All the calories you need but never knew you wanted
96-layer flash isn’t even a thing yet, but boffins always have to look ahead. Today we get to take a look with them.
128-layer 3D NAND
The flash industry is delivering 64-layer 3D NAND, while sampling and trying to productise the next step forward, 96-layer 3D NAND, with a notional 50 per cent capacity jump.
Industry analysis outfit LAM Research is looking further ahead and has 128-layer 3D NAND in its sights.
According to Wells Fargo senior analyst Aaron Rakers, Western Digital started sampling 96-layer product late last year but significant production is not expected until the second half of this year.
The LAM Researchers say more and more capital is needed to develop each advance in layering, calling this the capital intensity.
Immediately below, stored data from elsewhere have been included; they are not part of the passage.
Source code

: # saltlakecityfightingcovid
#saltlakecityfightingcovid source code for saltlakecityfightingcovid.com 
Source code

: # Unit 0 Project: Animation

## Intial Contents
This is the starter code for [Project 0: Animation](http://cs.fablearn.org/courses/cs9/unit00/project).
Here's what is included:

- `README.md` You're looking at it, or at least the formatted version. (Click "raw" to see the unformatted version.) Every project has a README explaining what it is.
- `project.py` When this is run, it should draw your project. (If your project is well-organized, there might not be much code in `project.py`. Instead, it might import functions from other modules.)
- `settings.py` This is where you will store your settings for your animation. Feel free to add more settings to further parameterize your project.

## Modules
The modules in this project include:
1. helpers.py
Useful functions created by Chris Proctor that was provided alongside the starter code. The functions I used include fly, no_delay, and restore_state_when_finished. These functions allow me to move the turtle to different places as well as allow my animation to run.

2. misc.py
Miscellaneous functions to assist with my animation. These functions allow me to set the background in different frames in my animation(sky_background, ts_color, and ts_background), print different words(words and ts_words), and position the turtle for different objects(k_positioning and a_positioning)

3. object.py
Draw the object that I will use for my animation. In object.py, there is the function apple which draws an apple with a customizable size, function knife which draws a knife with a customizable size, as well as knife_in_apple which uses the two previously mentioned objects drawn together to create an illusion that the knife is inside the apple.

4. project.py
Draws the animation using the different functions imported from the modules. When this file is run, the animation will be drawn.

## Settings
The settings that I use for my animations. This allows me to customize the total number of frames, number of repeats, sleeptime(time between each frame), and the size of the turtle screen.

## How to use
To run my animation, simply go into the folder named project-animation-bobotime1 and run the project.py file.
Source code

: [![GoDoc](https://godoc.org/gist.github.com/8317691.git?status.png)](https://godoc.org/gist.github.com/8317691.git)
They say:
- 48-layer NAND required 1.5 to 2X the capital intensity of 2D (Planar) NAND in the 2015-2017 period
- 64-layer NAND needed 2.5X as much capital to develop as 2D (planar) NAND from 2016-2018
- 96-layer product exhibited a 3X capital density increase over 2D NAND
- 128-layer will need 3.5 times greater capital intensity
Looking out to 2021, the researchers predict 3D NAND will account for 98 per cent of all NAND wafer production; it was 50 per cent in 2017. That production will be segmented with 128-layer approaching 40 per cent:
Rakers’ industry checks suggest Toshiba/Western Digital could still use a single-stack architecture at 128-Layer 3D NAND rather than a string-stacking one.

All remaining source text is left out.